Hole down. I clean the bottom during my monthly visits/inspections. In addition I also provide a top entrance via the inner cover.


----------



## Hillside (Jul 12, 2004)

Maybe you should split the difference and make a new reducer with the hole in the middle!


----------



## Andrew Dewey (Aug 23, 2005)

Hole up. Some of my hives are located where frequent inspection during the winter is not possible.


----------



## George Fergusson (May 19, 2005)

2 holes up, 1 holes down...

A veteran beekeeper told me that checking the hives in the winter more than a couple of times isn't really that necessary- if they're dead, they'll be just as dead in the spring :-/

George-


----------



## Randy Bagrowski (Jan 29, 2002)

Why are you using a reducer? A hundred years ago it was thought to be a good thing. Now we know better, you want VENTILATION during the winter. A reducer will greatly inhibit it!


----------



## The Worker (Jul 20, 2005)

Randy: How do you keep waps etc. out without reducing the entrance? Even with a thin 6 inch slot some daring wasps are manageing to get into my strongest hive.


----------



## Randy Bagrowski (Jan 29, 2002)

I use rat wire (1/2inch). It keeps mice out. Wasps and Yellowjackets are pretty common. They're always trying to get in, the bees are always trying to evict them.

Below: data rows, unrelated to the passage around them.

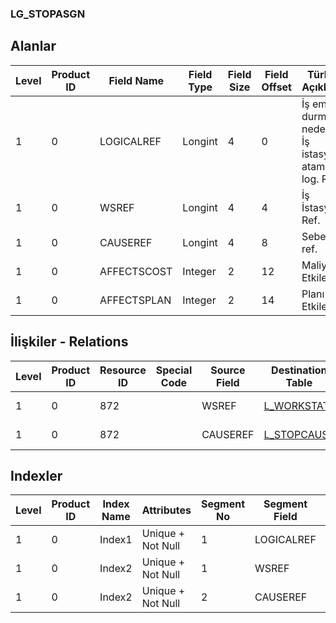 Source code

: ### LG_STOPASGN

## Alanlar

**Level**|**Product ID**|**Field Name**|**Field Type**|**Field Size**|**Field Offset**|**Türkçe Açıklama**|**Expression**
-----|-----|-----|-----|-----|-----|-----|-----
1|0|LOGICALREF|Longint|4|0|İş emri durma nedeni - İş istasyonu ataması log. Ref.|Work Order Stop Reason-Workstation Assignment Logical Reference
1|0|WSREF|Longint|4|4|İş İstasyonu Ref.|Workstation Reference
1|0|CAUSEREF|Longint|4|8|Sebep ref.|Reason Reference
1|0|AFFECTSCOST|Integer|2|12|Maliyeti Etkiler|Affects Cost
1|0|AFFECTSPLAN|Integer|2|14|Planı Etkiler|Affects Plan

## İlişkiler - Relations
**Level**|**Product ID**|**Resource ID**|**Special Code**|**Source Field**|**Destination Table**|**Destination Field**|**Relation Type**|**Extra Condition**
-----|-----|-----|-----|-----|-----|-----|-----|-----
1|0|872||WSREF|[L_WORKSTAT](../LG_WORKSTAT "L_WORKSTAT")|LOGICALREF|one-to-one|
1|0|872||CAUSEREF|[L_STOPCAUSE](../LG_STOPCAUSE "L_STOPCAUSE")|LOGICALREF|one-to-one|

## Indexler
**Level**|**Product ID**|**Index Name**|**Attributes**|**Segment No**|**Segment Field**|**Sense**
-----|-----|-----|-----|-----|-----|-----
1|0|Index1|Unique + Not Null|1|LOGICALREF|Ascending
1|0|Index2|Unique + Not Null|1|WSREF|Ascending
1|0|Index2|Unique + Not Null|2|CAUSEREF|Ascending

If you have a real serious problem then you probably have something wrong with the colony that has made them weak.


----------



## carbide (Nov 21, 2004)

Like Randy, I use 1/2" (chicken) wire on my bottom entrance. It's small enough to keep out mice and yet allows basically unlimited egress to the bees. It also allows full ventilation to the hive during the winter in order to keep condensation to a minimum.


----------



## iddee (Jun 21, 2005)

You people must have elephant mice. The field mice around here will go through 1/2 inch hardware cloth like it isn't even there.
I use a wooden reducer with a 3/8 high hole 3 to 5 inches wide. Keeps the mice out, most of the time, and ventilates sufficiently.


----------



## Michael Bush (Aug 2, 2002)

When I had a bottom entrance, I put the hole down and had an upper entrance open. That way the water would run out and the bees could get out the top, not only when dead bees pile up, but when the snow piles up and then a warm day comes.

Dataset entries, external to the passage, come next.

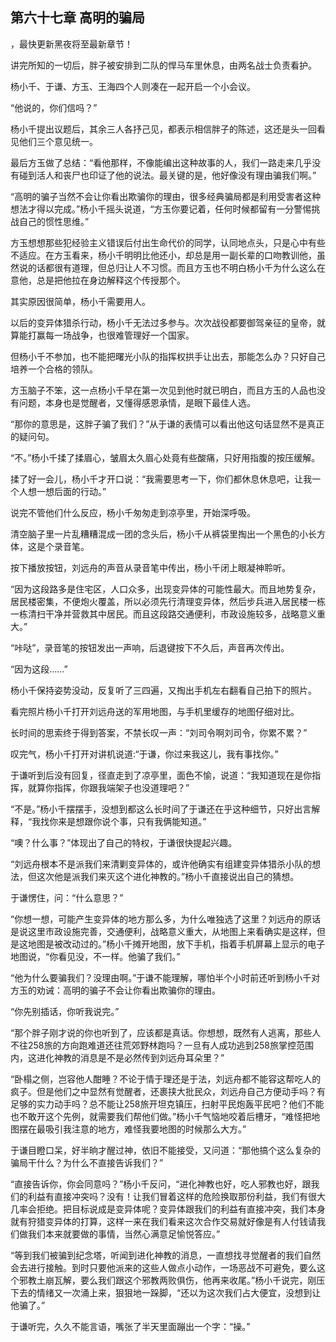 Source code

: ## 第六十七章 高明的骗局
，最快更新黑夜将至最新章节！

讲完所知的一切后，胖子被安排到二队的悍马车里休息，由两名战士负责看护。

杨小千、于谦、方玉、王海四个人则凑在一起开启一个小会议。

“他说的，你们信吗？”

杨小千提出议题后，其余三人各抒己见，都表示相信胖子的陈述，这还是头一回看见他们三个意见统一。

最后方玉做了总结：“看他那样，不像能编出这种故事的人，我们一路走来几乎没有碰到活人和丧尸也印证了他的说法。最关键的是，他好像没有理由骗我们啊。”

“高明的骗子当然不会让你看出欺骗你的理由，很多经典骗局都是利用受害者这种想法才得以完成。”杨小千摇头说道，“方玉你要记着，任何时候都留有一分警惕挑战自己的惯性思维。”

方玉想想那些犯经验主义错误后付出生命代价的同学，认同地点头，只是心中有些不适应。在方玉看来，杨小千明明比他还小，却总是用一副长辈的口吻教训他，虽然说的话都很有道理，但总归让人不习惯。而且方玉也不明白杨小千为什么这么在意他，总是把他拉在身边解释这个传授那个。

其实原因很简单，杨小千需要用人。

以后的变异体猎杀行动，杨小千无法过多参与。次次战役都要御驾亲征的皇帝，就算能打赢每一场战争，也很难管理好一个国家。

但杨小千不参加，也不能把曙光小队的指挥权拱手让出去，那能怎么办？只好自己培养一个合格的领队。

方玉脑子不笨，这一点杨小千早在第一次见到他时就已明白，而且方玉的人品也没有问题，本身也是觉醒者，又懂得感恩承情，是眼下最佳人选。

“那你的意思是，这胖子骗了我们？”从于谦的表情可以看出他这句话显然不是真正的疑问句。

“不。”杨小千揉了揉眉心，皱眉太久眉心处竟有些酸痛，只好用指腹的按压缓解。

揉了好一会儿，杨小千才开口说：“我需要思考一下，你们都休息休息吧，让我一个人想一想后面的行动。”

说完不管他们什么反应，杨小千匆匆走到凉亭里，开始深呼吸。

清空脑子里一片乱糟糟混成一团的念头后，杨小千从裤袋里掏出一个黑色的小长方体，这是个录音笔。

按下播放按钮，刘远舟的声音从录音笔中传出，杨小千闭上眼凝神聆听。

“因为这段路多是住宅区，人口众多，出现变异体的可能性最大。而且地势复杂，居民楼密集，不便炮火覆盖，所以必须先行清理变异体，然后步兵进入居民楼一栋一栋清扫干净并营救其中居民。而且这段路交通便利，市政设施较多，战略意义重大。”

“咔哒”，录音笔的按钮发出一声响，后退键按下不久后，声音再次传出。

“因为这段……”

杨小千保持姿势没动，反复听了三四遍，又掏出手机左右翻看自己拍下的照片。

看完照片杨小千打开刘远舟送的军用地图，与手机里缓存的地图仔细对比。

长时间的思索终于得到答案，不禁长叹一声：“刘司令啊刘司令，你累不累？”

叹完气，杨小千打开对讲机说道:“于谦，你过来我这儿，我有事找你。”

于谦听到后没有回复，径直走到了凉亭里，面色不愉，说道：“我知道现在是你指挥，就算你指挥，你跟我端架子也没道理吧？”

“不是。”杨小千摆摆手，没想到都这么长时间了于谦还在乎这种细节，只好出言解释，“我找你来是想跟你说个事，只有我俩能知道。”

“噢？什么事？”体现出了自己的特权，于谦很快提起兴趣。

“刘远舟根本不是派我们来清剿变异体的，或许他确实有组建变异体猎杀小队的想法，但这次他是派我们来灭这个进化神教的。”杨小千直接说出自己的猜想。

于谦愣住，问：“什么意思？”

“你想一想，可能产生变异体的地方那么多，为什么唯独选了这里？刘远舟的原话是说这里市政设施完善，交通便利，战略意义重大，从地图上来看确实是这样，但是这地图是被改动过的。”杨小千摊开地图，放下手机，指着手机屏幕上显示的电子地图说，“你看见没，不一样。他骗了我们。”

“他为什么要骗我们？没理由啊。”于谦不能理解，哪怕半个小时前还听到杨小千对方玉的劝诫：高明的骗子不会让你看出欺骗你的理由。

“你先别插话，你听我说完。”

“那个胖子刚才说的你也听到了，应该都是真话。你想想，既然有人逃离，那些人不往258旅的方向跑难道还往荒郊野林跑吗？一旦有人成功逃到258旅掌控范围内，这进化神教的消息是不是必然传到刘远舟耳朵里？”

“卧榻之侧，岂容他人酣睡？不论于情于理还是于法，刘远舟都不能容这帮吃人的疯子。但是他们之中显然有觉醒者，还裹挟大批民众，刘远舟自己方便动手吗？有足够的实力动手吗？总不能让258旅开坦克镇压，扫射平民炮轰平民吧？他们不能也不敢开这个先例，就需要我们帮他们做。”杨小千气恼地咬着后槽牙，“难怪把地图摆在最吸引我注意的地方，难怪我要地图的时候那么大方。”

于谦目瞪口呆，好半晌才醒过神，依旧不能接受，又问道：“那他搞个这么复杂的骗局干什么？为什么不直接告诉我们？”

“直接告诉你，你会同意吗？”杨小千反问，“进化神教也好，吃人邪教也好，跟我们的利益有直接冲突吗？没有！让我们冒着这样的危险换取那份利益，我们有很大几率会拒绝。把目标说成是变异体呢？变异体跟我们的利益有直接冲突，我们本身就有狩猎变异体的打算，这样一来在我们看来这次合作交易就好像是有人付钱请我们做我们本来就要做的事情，当然心满意足愉悦答应。”

“等到我们被骗到纪念塔，听闻到进化神教的消息，一直想找寻觉醒者的我们自然会去进行接触。到时只要他派来的这些人做点小动作，一场恶战不可避免，要么这个邪教土崩瓦解，要么我们跟这个邪教两败俱伤，他再来收尾。”杨小千说完，刚压下去的情绪又一次涌上来，狠狠地一跺脚，“还以为这次我们占大便宜，没想到让他骗了。”

于谦听完，久久不能言语，嘴张了半天里面蹦出一个字：“操。”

I've always used 1/4" hardware cloth for mouse gaurds. I'm quite sure my mice can get through anything larger. The bees have no problems with it and can defend it better from the yellow jackets and robbers as well.


----------



## Dave W (Aug 3, 2002)

Greetings . . . 
I have inserted my reducer hole UP and hole DOWN. When doing "spring cleaning", I have NEVER found a build-up (maybe 2 or 3) of dead bees on the bottom board. Guess it just "depends"


----------



## Dave W (Aug 3, 2002)

[No message]


----------



## George Fergusson (May 19, 2005)

Randy, if I lived in Maryland, I'd probably agree with you. I live in Maine where it drops to -30 degrees on occassion with weeks of sustained temperatures well below 0 degrees at night and rarely above 10 degrees during the day. Throw in lots of wind and sufficient snow, and entrance reducers are a must-have.

I actually left mine stopped down to 3" x 3/8" entrances all summer. I opened a few up more because the bees insisted, but most were perfectly happy. I'm currently of the opinion that a warmer hive is a happy hive. They get plenty of ventilation.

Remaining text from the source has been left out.